Saved entries:
- Opening Delimiter -
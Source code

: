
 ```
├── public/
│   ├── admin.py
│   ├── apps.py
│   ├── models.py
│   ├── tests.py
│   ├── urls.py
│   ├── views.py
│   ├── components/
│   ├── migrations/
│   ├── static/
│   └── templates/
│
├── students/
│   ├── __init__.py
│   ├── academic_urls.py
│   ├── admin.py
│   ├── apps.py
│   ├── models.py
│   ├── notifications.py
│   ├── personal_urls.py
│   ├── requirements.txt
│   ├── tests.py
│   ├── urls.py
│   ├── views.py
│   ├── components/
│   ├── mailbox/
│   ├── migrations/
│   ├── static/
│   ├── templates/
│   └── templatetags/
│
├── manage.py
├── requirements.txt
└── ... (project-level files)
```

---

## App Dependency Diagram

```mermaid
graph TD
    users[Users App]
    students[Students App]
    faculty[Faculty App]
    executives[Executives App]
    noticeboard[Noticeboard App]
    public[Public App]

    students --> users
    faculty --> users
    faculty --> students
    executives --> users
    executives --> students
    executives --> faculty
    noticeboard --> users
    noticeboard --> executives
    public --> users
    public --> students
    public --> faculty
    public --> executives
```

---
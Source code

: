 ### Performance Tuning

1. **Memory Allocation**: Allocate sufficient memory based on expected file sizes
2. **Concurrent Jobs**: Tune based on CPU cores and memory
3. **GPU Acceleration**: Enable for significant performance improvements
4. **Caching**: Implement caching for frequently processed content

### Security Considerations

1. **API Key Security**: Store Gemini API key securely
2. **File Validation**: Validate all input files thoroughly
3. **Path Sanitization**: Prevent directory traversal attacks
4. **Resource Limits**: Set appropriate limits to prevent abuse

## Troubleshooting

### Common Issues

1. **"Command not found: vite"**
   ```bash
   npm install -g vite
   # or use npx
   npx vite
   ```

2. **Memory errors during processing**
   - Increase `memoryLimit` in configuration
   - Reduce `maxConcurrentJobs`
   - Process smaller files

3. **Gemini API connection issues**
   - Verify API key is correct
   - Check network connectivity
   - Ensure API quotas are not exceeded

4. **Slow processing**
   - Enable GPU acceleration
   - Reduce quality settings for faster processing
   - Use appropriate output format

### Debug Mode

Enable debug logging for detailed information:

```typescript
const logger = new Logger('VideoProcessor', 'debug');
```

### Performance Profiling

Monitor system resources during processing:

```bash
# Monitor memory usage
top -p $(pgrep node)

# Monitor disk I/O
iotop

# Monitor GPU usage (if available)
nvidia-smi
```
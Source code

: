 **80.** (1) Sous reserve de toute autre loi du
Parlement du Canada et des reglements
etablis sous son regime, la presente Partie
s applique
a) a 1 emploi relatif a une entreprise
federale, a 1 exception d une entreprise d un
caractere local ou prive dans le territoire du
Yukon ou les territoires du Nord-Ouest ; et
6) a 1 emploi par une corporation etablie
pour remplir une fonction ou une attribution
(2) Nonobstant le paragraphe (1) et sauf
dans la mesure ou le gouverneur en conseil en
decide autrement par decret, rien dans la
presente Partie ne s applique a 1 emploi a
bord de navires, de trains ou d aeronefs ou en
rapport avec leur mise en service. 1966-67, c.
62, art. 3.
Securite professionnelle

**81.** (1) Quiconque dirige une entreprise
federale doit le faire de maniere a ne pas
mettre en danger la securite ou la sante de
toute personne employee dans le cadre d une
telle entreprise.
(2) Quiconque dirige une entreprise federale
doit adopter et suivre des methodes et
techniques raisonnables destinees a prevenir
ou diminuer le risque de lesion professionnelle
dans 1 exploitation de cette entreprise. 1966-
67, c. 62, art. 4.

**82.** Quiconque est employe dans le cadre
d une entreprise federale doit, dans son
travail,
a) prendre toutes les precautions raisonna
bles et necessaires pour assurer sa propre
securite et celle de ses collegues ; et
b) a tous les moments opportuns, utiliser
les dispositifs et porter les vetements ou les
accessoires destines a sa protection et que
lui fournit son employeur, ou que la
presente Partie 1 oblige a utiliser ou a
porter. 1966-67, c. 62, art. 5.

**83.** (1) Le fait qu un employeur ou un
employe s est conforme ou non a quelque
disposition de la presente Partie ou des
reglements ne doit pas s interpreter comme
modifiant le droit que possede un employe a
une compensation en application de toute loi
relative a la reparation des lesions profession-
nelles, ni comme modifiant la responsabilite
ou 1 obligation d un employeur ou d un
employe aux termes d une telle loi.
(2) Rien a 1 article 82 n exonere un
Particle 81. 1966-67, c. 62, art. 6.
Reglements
- Closing Delimiter -
EXERCISE DIRECTIONS » Set every record down again, exactly as given.

RESPONSE TO THIS TASK »
Source code

:
 ```
├── public/
│   ├── admin.py
│   ├── apps.py
│   ├── models.py
│   ├── tests.py
│   ├── urls.py
│   ├── views.py
│   ├── components/
│   ├── migrations/
│   ├── static/
│   └── templates/
│
├── students/
│   ├── __init__.py
│   ├── academic_urls.py
│   ├── admin.py
│   ├── apps.py
│   ├── models.py
│   ├── notifications.py
│   ├── personal_urls.py
│   ├── requirements.txt
│   ├── tests.py
│   ├── urls.py
│   ├── views.py
│   ├── components/
│   ├── mailbox/
│   ├── migrations/
│   ├── static/
│   ├── templates/
│   └── templatetags/
│
├── manage.py
├── requirements.txt
└── ... (project-level files)
```

---

## App Dependency Diagram

```mermaid
graph TD
    users[Users App]
    students[Students App]
    faculty[Faculty App]
    executives[Executives App]
    noticeboard[Noticeboard App]
    public[Public App]

    students --> users
    faculty --> users
    faculty --> students
    executives --> users
    executives --> students
    executives --> faculty
    noticeboard --> users
    noticeboard --> executives
    public --> users
    public --> students
    public --> faculty
    public --> executives
```

---
Source code

: ### Performance Tuning

1. **Memory Allocation**: Allocate sufficient memory based on expected file sizes
2. **Concurrent Jobs**: Tune based on CPU cores and memory
3. **GPU Acceleration**: Enable for significant performance improvements
4. **Caching**: Implement caching for frequently processed content

### Security Considerations

1. **API Key Security**: Store Gemini API key securely
2. **File Validation**: Validate all input files thoroughly
3. **Path Sanitization**: Prevent directory traversal attacks
4. **Resource Limits**: Set appropriate limits to prevent abuse

## Troubleshooting

### Common Issues

1. **"Command not found: vite"**
   ```bash
   npm install -g vite
   # or use npx
   npx vite
   ```

2. **Memory errors during processing**
   - Increase `memoryLimit` in configuration
   - Reduce `maxConcurrentJobs`
   - Process smaller files

3. **Gemini API connection issues**
   - Verify API key is correct
   - Check network connectivity
   - Ensure API quotas are not exceeded

4. **Slow processing**
   - Enable GPU acceleration
   - Reduce quality settings for faster processing
   - Use appropriate output format

### Debug Mode

Enable debug logging for detailed information:

```typescript
const logger = new Logger('VideoProcessor', 'debug');
```

### Performance Profiling

Monitor system resources during processing:

```bash
# Monitor memory usage
top -p $(pgrep node)

# Monitor disk I/O
iotop

# Monitor GPU usage (if available)
nvidia-smi
```
Source code

: **80.** (1) Sous reserve de toute autre loi du
Parlement du Canada et des reglements
etablis sous son regime, la presente Partie
s applique
a) a 1 emploi relatif a une entreprise
federale, a 1 exception d une entreprise d un
caractere local ou prive dans le territoire du
Yukon ou les territoires du Nord-Ouest ; et
6) a 1 emploi par une corporation etablie
pour remplir une fonction ou une attribution
(2) Nonobstant le paragraphe (1) et sauf
dans la mesure ou le gouverneur en conseil en
decide autrement par decret, rien dans la
presente Partie ne s applique a 1 emploi a
bord de navires, de trains ou d aeronefs ou en
rapport avec leur mise en service. 1966-67, c.
62, art. 3.
Securite professionnelle

**81.** (1) Quiconque dirige une entreprise
federale doit le faire de maniere a ne pas
mettre en danger la securite ou la sante de
toute personne employee dans le cadre d une
telle entreprise.
(2) Quiconque dirige une entreprise federale
doit adopter et suivre des methodes et
techniques raisonnables destinees a prevenir
ou diminuer le risque de lesion professionnelle
dans 1 exploitation de cette entreprise. 1966-
67, c. 62, art. 4.

**82.** Quiconque est employe dans le cadre
d une entreprise federale doit, dans son
travail,
a) prendre toutes les precautions raisonna
bles et necessaires pour assurer sa propre
securite et celle de ses collegues ; et
b) a tous les moments opportuns, utiliser
les dispositifs et porter les vetements ou les
accessoires destines a sa protection et que
lui fournit son employeur, ou que la
presente Partie 1 oblige a utiliser ou a
porter. 1966-67, c. 62, art. 5.

**83.** (1) Le fait qu un employeur ou un
employe s est conforme ou non a quelque
disposition de la presente Partie ou des
reglements ne doit pas s interpreter comme
modifiant le droit que possede un employe a
une compensation en application de toute loi
relative a la reparation des lesions profession-
nelles, ni comme modifiant la responsabilite
ou 1 obligation d un employeur ou d un
employe aux termes d une telle loi.
(2) Rien a 1 article 82 n exonere un
Particle 81. 1966-67, c. 62, art. 6.
Reglements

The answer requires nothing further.